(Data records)
----
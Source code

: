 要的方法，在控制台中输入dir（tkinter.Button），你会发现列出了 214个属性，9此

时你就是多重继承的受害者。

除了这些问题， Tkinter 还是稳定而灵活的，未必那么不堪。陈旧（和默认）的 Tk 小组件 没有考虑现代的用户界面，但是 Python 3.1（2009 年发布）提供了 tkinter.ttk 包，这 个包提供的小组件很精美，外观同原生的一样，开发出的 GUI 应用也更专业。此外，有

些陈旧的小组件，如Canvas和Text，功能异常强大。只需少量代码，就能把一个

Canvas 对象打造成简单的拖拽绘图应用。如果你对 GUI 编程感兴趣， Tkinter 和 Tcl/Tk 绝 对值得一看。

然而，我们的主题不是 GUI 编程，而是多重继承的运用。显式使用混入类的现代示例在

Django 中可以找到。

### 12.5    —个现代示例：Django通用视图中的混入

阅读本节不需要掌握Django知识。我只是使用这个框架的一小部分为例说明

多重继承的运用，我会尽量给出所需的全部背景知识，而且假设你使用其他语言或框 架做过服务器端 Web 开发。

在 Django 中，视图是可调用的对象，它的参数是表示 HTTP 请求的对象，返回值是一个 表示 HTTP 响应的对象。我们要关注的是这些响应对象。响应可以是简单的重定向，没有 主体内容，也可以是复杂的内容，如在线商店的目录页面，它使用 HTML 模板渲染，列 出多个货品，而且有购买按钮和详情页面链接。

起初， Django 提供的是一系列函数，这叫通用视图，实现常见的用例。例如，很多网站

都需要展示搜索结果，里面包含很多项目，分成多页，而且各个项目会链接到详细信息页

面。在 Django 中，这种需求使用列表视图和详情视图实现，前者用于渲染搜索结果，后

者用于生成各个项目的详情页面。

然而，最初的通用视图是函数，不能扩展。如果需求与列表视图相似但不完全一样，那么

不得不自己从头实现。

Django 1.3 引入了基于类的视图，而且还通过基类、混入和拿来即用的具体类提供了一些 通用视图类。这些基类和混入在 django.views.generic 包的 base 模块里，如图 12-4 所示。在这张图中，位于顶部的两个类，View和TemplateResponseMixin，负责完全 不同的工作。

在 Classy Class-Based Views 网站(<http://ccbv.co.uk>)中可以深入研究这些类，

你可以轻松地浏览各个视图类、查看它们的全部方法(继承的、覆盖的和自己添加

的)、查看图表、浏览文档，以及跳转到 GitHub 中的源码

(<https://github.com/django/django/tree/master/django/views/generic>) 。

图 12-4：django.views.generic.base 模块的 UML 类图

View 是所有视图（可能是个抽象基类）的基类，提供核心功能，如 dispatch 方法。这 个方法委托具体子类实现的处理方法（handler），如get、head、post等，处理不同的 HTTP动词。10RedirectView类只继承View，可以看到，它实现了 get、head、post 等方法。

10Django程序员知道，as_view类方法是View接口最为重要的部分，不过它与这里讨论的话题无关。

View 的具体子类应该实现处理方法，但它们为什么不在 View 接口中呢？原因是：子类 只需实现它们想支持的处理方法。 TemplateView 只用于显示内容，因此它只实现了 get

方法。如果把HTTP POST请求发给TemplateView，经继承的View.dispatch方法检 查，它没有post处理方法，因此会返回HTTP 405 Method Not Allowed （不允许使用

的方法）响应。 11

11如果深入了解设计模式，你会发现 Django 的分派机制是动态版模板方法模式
----
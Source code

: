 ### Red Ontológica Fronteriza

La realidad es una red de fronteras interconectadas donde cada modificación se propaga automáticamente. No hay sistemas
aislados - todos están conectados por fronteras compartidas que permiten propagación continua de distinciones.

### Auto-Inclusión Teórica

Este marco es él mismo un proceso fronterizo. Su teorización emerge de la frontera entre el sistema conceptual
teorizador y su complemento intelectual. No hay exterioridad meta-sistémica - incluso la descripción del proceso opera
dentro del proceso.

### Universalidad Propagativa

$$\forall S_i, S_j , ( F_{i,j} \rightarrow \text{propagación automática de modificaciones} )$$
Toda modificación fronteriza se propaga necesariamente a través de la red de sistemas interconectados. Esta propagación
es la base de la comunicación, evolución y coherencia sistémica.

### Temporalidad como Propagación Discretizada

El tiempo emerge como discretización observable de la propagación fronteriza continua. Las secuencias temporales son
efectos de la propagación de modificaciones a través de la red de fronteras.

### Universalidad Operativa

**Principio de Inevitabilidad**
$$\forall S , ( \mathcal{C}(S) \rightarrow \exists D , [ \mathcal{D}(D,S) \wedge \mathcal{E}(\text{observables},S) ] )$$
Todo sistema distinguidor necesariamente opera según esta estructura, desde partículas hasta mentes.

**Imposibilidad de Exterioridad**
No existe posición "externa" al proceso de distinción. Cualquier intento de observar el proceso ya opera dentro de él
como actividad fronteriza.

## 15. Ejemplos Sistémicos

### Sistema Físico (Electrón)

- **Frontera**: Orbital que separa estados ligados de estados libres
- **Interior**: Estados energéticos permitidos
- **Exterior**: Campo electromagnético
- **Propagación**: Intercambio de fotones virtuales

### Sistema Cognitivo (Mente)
----
Aim of the exercise: From the records above, print only the lines between the one holding "多重继承的运用，我会尽量给出所需的全部背景知识，而且假设你使用其他语言或框 架做过服务器端 Web" and the one holding "起初， Django 提供的是一系列函数，这叫通用视图，实现常见的用例。例如，很多网站", inclusive, exactly as they stand.

Output for this task:
多重继承的运用，我会尽量给出所需的全部背景知识，而且假设你使用其他语言或框 架做过服务器端 Web 开发。

在 Django 中，视图是可调用的对象，它的参数是表示 HTTP 请求的对象，返回值是一个 表示 HTTP 响应的对象。我们要关注的是这些响应对象。响应可以是简单的重定向，没有 主体内容，也可以是复杂的内容，如在线商店的目录页面，它使用 HTML 模板渲染，列 出多个货品，而且有购买按钮和详情页面链接。

起初， Django 提供的是一系列函数，这叫通用视图，实现常见的用例。例如，很多网站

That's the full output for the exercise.